Direct Appeal from the Criminal Court for Knox County; No. 84850; Kenneth F. Irvine, Jr., Judge.
Judgment of the Criminal Court Affirmed.
Albert J. Newman, Jr., Knoxville, Tennessee, the appellant, Chad Howard Brooks.
Robert E. Cooper, Jr., Attorney General and Reporter; Clarence E. Lutz, Assistant Attorney General; Randall E. Nichols, District Attorney General; Leon Franks, Assistant District Attorney General, for the appellee, the State of Tennessee.
Thomas T. Woodall, J., delivered the opinion of the court, in which Joseph M. Tipton, P.J., and Norma McGee Ogle, J., joined.
OPINION
Petitioner, Chad Howard Brooks, appeals the post-conviction court's dismissal of his post-conviction petition without an evidentiary hearing. After a thorough review we affirm the judgment of the post-conviction court.
I. Background
According to the transcript of the guilty plea submission hearing which is included in the record, Petitioner entered pleas of guilty on August 9, 2005, to aggravated assault, a Class C felony, and aggravated kidnapping, a Class B felony. Petitioner was sentenced as a Range I, standard offender to concurrent sentences of three years for his aggravated assault conviction and ten years for his aggravated kidnapping conviction, for an effective sentence of ten years. It appears that no direct appeal was taken from this determination.
Petitioner filed his first pro se petition for post-conviction relief on September 12, 2005. A copy of this petition is not included in the record. At some point after he filed his first post-conviction petition, Petitioner wrote his counsel as follows:
This concerns me coming back to court on my charges. I've thought it over and do not want to bring it back to court. So if you could take me off the docket I'd thank you. I don't think I could get any time dropped off my sentence anyway, but I thank you always.
A hearing on this petition was held on November 17, 2005, a transcript of which is included in the record.

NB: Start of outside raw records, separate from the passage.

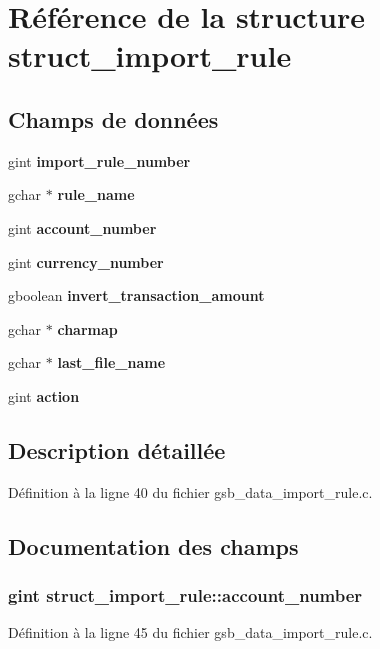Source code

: \section{Référence de la structure struct\_\-import\_\-rule}
\label{structstruct__import__rule}
\subsection*{Champs de données}
\begin{DoxyCompactItemize}
\item 
gint {\bf import\_\-rule\_\-number}
\item 
gchar $\ast$ {\bf rule\_\-name}
\item 
gint {\bf account\_\-number}
\item 
gint {\bf currency\_\-number}
\item 
gboolean {\bf invert\_\-transaction\_\-amount}
\item 
gchar $\ast$ {\bf charmap}
\item 
gchar $\ast$ {\bf last\_\-file\_\-name}
\item 
gint {\bf action}
\end{DoxyCompactItemize}


\subsection{Description détaillée}


Définition à la ligne 40 du fichier gsb\_\-data\_\-import\_\-rule.c.



\subsection{Documentation des champs}
\subsubsection[{account\_\-number}]{\setlength{\rightskip}{0pt plus 5cm}gint {\bf struct\_\-import\_\-rule::account\_\-number}}\label{structstruct__import__rule_a3f73cd97b0b1c97d30c44d33bc91866a}


Définition à la ligne 45 du fichier gsb\_\-data\_\-import\_\-rule.c.

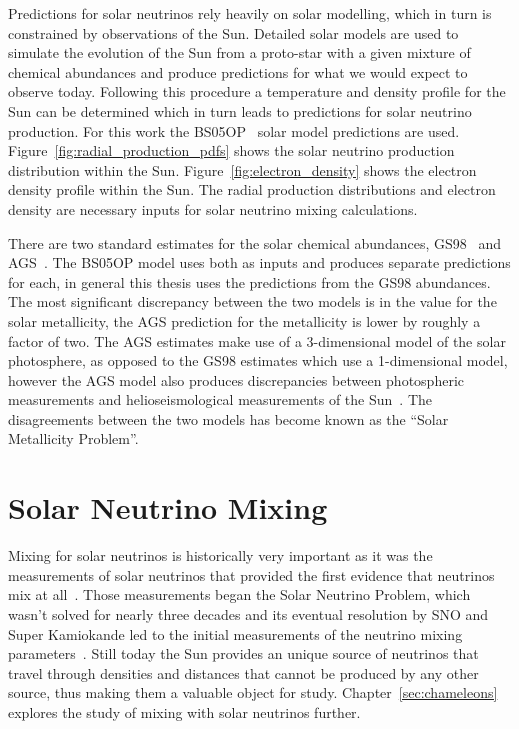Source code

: Predictions for solar neutrinos rely heavily on solar modelling, which in turn
is constrained by observations of the Sun.
Detailed solar models are used to simulate the evolution of the Sun from a proto-star
with a given mixture of chemical abundances and produce predictions for
what we would expect to observe today.
Following this procedure a temperature and density profile for the Sun can be determined
which in turn leads to predictions for solar neutrino production.
For this work the BS05OP~\citep{bs_ssm} solar model predictions are used.
Figure~\ref{fig:radial_production_pdfs} shows the solar neutrino production
distribution within the Sun.
Figure~\ref{fig:electron_density} shows the electron density profile within
the Sun.
The radial production distributions and electron density are necessary inputs
for solar neutrino mixing calculations.

There are two standard estimates for the solar chemical abundances,
GS98~\citep{gs98} and AGS~\citep{ags}.
The BS05OP model uses both as inputs and produces separate predictions for each,
in general this thesis uses the predictions from the GS98 abundances.
The most significant discrepancy between the two models is in the value
for the solar metallicity, the AGS prediction for the metallicity is
lower by roughly a factor of two.
The AGS estimates make use of a 3-dimensional model of the solar photosphere,
as opposed to the GS98 estimates which use a 1-dimensional model, however
the AGS model also produces discrepancies between photospheric measurements
and helioseismological measurements of the Sun~\citep{ags, bahcall01}.
The disagreements between the two models has become known as the
``Solar Metallicity Problem''.

\section{Solar Neutrino Mixing}
\label{sec:solar_nu_mixing}
Mixing for solar neutrinos is historically very important as it was
the measurements of solar neutrinos that provided the first evidence that
neutrinos mix at all~\citep{homestake,solar_nu_problem}.
Those measurements began the Solar Neutrino Problem, which wasn't solved
for nearly three decades and its eventual resolution by SNO and Super Kamiokande
led to the initial measurements of the neutrino mixing parameters~\citep{superk_atmospherics,
sno_second}.
Still today the Sun provides an unique source of neutrinos that travel through
densities and distances that cannot be produced by any other source, thus making
them a valuable object for study.
Chapter~\ref{sec:chameleons} explores the study of mixing with
solar neutrinos further.

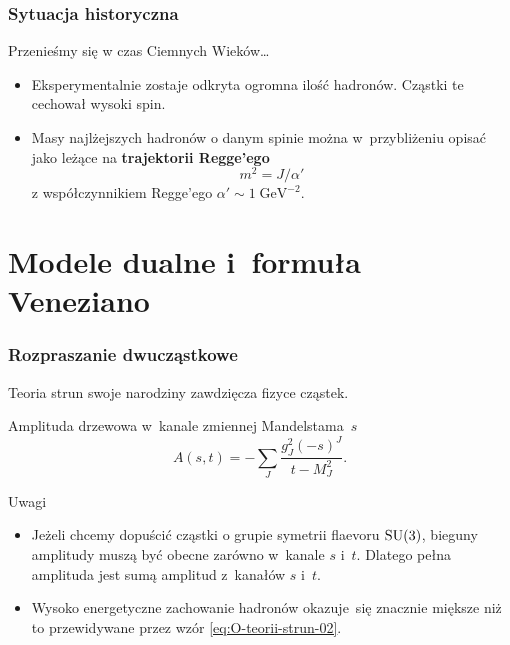 \documentclass[10pt,t]{beamer}
\begin{document}
\begin{frame}
  \frametitle{Sytuacja historyczna}


  Przenieśmy się w czas Ciemnych Wieków\ldots
  \begin{itemize}
    \RaggedRight

  \item Eksperymentalnie zostaje odkryta ogromna ilość hadronów.
    Cząstki te cechował wysoki spin.

  \item Masy najlżejszych hadronów o danym spinie można w~przybliżeniu
    opisać jako leżące na \textbf{trajektorii Regge’ego}
    \begin{equation}
      \label{eq:O-teorii-strun-01}
      m^{ 2 } = J / \alpha'
    \end{equation}
    z współczynnikiem Regge’ego
    $\alpha' \sim 1\; \mathrm{GeV}^{ -2 }$.

  \end{itemize}

\end{frame}










\section{Modele dualne i~formuła Veneziano}



\begin{frame}
  \frametitle{Rozpraszanie dwucząstkowe}


  Teoria strun swoje narodziny zawdzięcza fizyce cząstek.

  Amplituda drzewowa w~kanale zmiennej Mandelstama~$s$
  \begin{equation}
    \label{eq:O-teorii-strun-02}
    A( s, t ) =
    -\sum_{ J } \frac{ g^{ 2 }_{ J } ( -s )^{ J } }{ t - M^{ 2 }_{ J } }.
  \end{equation}

  Uwagi
  \begin{itemize}
    \RaggedRight

  \item Jeżeli chcemy dopuścić cząstki o grupie symetrii flaevoru
    $\mathrm{SU}( 3 )$, bieguny amplitudy muszą być obecne zarówno w~kanale
    $s$ i~$t$. Dlatego pełna amplituda jest sumą amplitud z~kanałów
    $s$ i~$t$.

  \item Wysoko energetyczne zachowanie hadronów okazuje~się znacznie
    miększe niż to przewidywane przez wzór \eqref{eq:O-teorii-strun-02}.

  \end{itemize}

\end{frame}
\end{document}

During the hearing, the following brief colloquy occurred:
[PETITIONER'S COUNSEL]: Your Honor, [Petitioner] has written me a letter asking that the Court dismiss his post-conviction petition.
[THE STATE]: Could I see that? I (simultaneous speech).
[PETITIONER'S COUNSEL]: Your Honor, I would put on the record that I have advised [Petitioner] of all of the ramifications. He understands that he cannot refile, your Honor, and we'd ask the Court to dismiss it.
THE COURT: All right. Dismissed.
[THE STATE]: So he's dismissing his post-conviction petition?
[PETITIONER'S COUNSEL]: Uh-huh.
[THE STATE]: Works for me.
The record does not contain the post-conviction court's order disposing of the post-conviction petition although we glean from the record that one was filed on November 18, 2005.
Within one year of the date of the entry of his pleas of guilty, Petitioner filed a second pro se petition for post-conviction relief on June 27, 2006, alleging, among other grounds for relief, the ineffective assistance of counsel. Counsel was appointed, and the post-conviction court conducted a hearing on Petitioner's petition on December 14, 2007. At the hearing, Petitioner's counsel acknowledged that Petitioner's first post-conviction petition had been dismissed with prejudiced and stated that Petitioner "was also aware of that." Petitioner argued, however, that under Tennessee Code Annotated section 40-30-109(c), he had the right to voluntarily withdraw his post-conviction petition without prejudicing his rights to refile. The post-conviction court found that Petitioner:
voluntarily dismissed [his first post-conviction petition] and understood at the time it was dismissed with prejudice. Took no effort to challenge that ruling, and it's final. I don't think it is appropriate for me to come in and change it. So this petition you filed is going to be dismissed. . . .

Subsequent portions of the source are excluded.